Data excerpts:
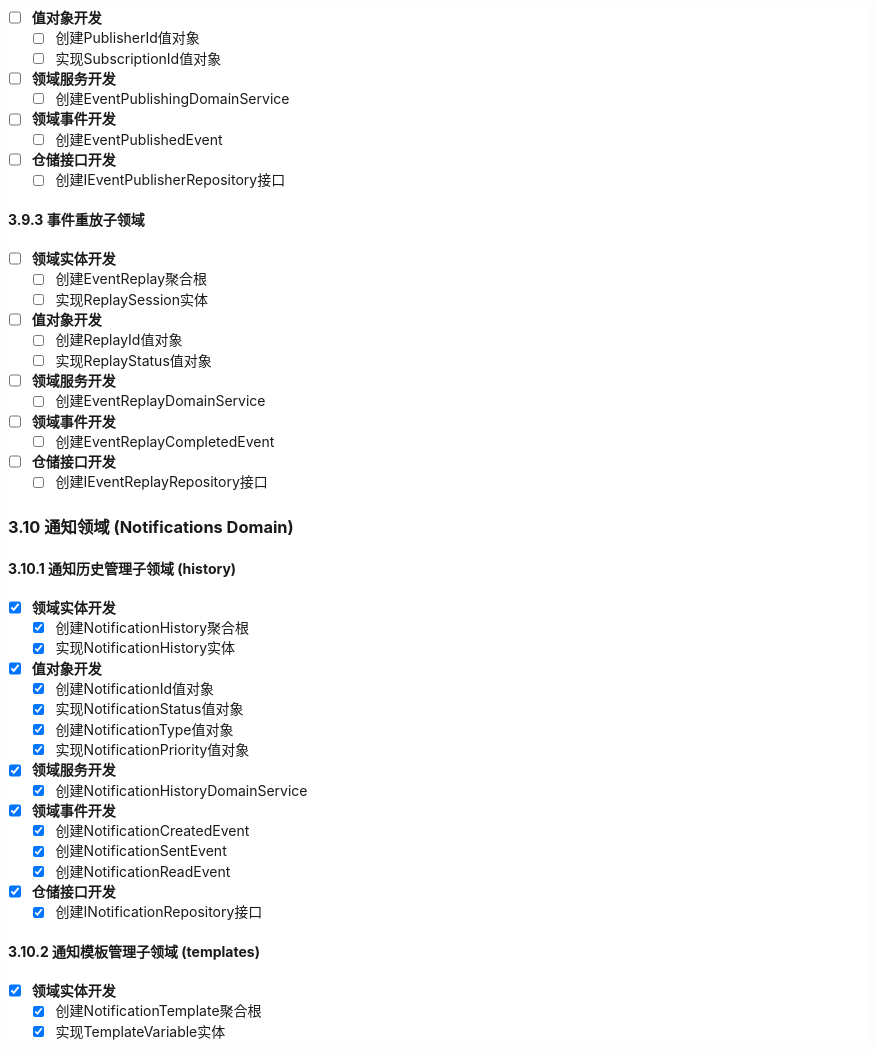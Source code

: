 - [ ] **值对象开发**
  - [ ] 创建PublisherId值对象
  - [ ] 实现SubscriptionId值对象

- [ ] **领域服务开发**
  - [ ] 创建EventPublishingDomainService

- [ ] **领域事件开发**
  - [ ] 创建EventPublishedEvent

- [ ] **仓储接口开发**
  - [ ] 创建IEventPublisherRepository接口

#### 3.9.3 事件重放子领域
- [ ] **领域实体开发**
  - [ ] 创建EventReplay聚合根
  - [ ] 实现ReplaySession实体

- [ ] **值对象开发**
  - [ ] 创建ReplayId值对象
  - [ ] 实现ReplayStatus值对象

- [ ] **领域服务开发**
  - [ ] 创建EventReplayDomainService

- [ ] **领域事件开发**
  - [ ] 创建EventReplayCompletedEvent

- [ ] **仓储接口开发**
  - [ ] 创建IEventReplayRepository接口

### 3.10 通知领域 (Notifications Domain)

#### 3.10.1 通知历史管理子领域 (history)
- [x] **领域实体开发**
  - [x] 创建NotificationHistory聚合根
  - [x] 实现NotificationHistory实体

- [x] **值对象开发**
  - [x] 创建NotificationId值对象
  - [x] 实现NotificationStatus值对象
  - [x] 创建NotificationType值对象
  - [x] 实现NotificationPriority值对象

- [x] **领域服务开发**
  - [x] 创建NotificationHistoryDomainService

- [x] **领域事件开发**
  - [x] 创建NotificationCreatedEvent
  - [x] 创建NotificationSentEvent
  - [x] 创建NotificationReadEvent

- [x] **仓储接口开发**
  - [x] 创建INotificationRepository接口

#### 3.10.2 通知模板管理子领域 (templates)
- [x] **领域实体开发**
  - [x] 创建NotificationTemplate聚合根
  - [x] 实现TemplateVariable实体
* * *
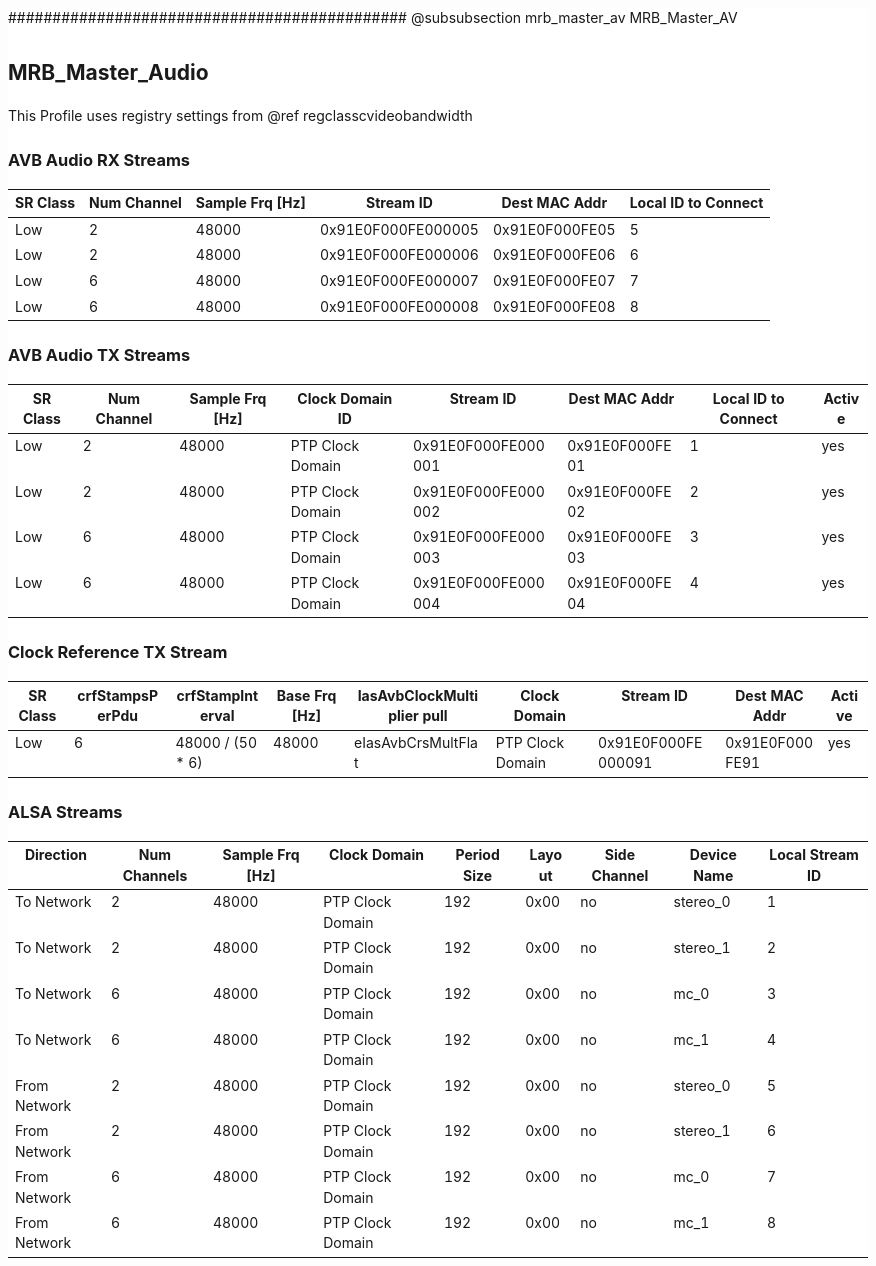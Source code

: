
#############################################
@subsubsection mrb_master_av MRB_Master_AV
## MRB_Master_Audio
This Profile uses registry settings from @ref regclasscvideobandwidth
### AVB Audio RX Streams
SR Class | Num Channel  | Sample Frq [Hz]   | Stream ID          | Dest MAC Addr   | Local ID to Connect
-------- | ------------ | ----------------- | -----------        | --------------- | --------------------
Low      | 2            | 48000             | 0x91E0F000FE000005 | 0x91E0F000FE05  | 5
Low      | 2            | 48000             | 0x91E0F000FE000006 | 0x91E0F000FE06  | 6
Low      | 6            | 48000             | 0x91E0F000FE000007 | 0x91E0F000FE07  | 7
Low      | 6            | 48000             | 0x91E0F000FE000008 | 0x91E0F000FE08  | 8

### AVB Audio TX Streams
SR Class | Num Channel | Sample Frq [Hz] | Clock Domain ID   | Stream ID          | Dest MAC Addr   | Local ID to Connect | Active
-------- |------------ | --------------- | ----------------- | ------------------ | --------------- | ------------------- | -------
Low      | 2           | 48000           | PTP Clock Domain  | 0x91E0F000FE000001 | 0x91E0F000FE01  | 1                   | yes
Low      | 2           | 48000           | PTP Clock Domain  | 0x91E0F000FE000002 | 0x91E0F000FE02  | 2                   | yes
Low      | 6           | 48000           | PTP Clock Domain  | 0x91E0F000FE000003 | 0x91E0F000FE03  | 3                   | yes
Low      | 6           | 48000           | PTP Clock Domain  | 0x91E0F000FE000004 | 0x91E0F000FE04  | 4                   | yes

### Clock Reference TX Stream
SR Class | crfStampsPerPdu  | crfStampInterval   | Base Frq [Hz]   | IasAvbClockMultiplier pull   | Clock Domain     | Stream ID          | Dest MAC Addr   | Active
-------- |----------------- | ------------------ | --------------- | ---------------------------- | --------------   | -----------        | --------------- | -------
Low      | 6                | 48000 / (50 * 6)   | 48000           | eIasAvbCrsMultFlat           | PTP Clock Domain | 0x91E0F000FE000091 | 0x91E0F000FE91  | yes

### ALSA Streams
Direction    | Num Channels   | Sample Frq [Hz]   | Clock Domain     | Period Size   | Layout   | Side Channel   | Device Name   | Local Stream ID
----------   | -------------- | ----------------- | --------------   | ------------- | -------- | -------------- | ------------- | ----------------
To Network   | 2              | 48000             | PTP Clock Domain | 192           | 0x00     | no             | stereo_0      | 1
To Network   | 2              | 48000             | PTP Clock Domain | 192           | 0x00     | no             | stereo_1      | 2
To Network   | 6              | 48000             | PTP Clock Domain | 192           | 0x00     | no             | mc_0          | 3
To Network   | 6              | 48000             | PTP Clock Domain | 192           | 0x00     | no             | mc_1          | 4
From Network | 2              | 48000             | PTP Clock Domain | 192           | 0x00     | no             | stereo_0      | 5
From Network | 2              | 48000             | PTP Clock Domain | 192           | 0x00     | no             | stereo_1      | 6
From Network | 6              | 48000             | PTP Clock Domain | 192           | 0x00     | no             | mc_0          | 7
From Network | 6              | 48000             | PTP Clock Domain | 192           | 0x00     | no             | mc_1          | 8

■ **ACTIVITY**
Using the data above, repeat exactly the lines that begin at the line with "- [ ] 创建EventReplay聚合根" and end at the line with "- [x] 实现TemplateVariable实体", both ends included.

■ **RESULT FOR THIS EXERCISE**
  - [ ] 创建EventReplay聚合根
  - [ ] 实现ReplaySession实体

- [ ] **值对象开发**
  - [ ] 创建ReplayId值对象
  - [ ] 实现ReplayStatus值对象

- [ ] **领域服务开发**
  - [ ] 创建EventReplayDomainService

- [ ] **领域事件开发**
  - [ ] 创建EventReplayCompletedEvent

- [ ] **仓储接口开发**
  - [ ] 创建IEventReplayRepository接口

### 3.10 通知领域 (Notifications Domain)

#### 3.10.1 通知历史管理子领域 (history)
- [x] **领域实体开发**
  - [x] 创建NotificationHistory聚合根
  - [x] 实现NotificationHistory实体

- [x] **值对象开发**
  - [x] 创建NotificationId值对象
  - [x] 实现NotificationStatus值对象
  - [x] 创建NotificationType值对象
  - [x] 实现NotificationPriority值对象

- [x] **领域服务开发**
  - [x] 创建NotificationHistoryDomainService

- [x] **领域事件开发**
  - [x] 创建NotificationCreatedEvent
  - [x] 创建NotificationSentEvent
  - [x] 创建NotificationReadEvent

- [x] **仓储接口开发**
  - [x] 创建INotificationRepository接口

#### 3.10.2 通知模板管理子领域 (templates)
- [x] **领域实体开发**
  - [x] 创建NotificationTemplate聚合根
  - [x] 实现TemplateVariable实体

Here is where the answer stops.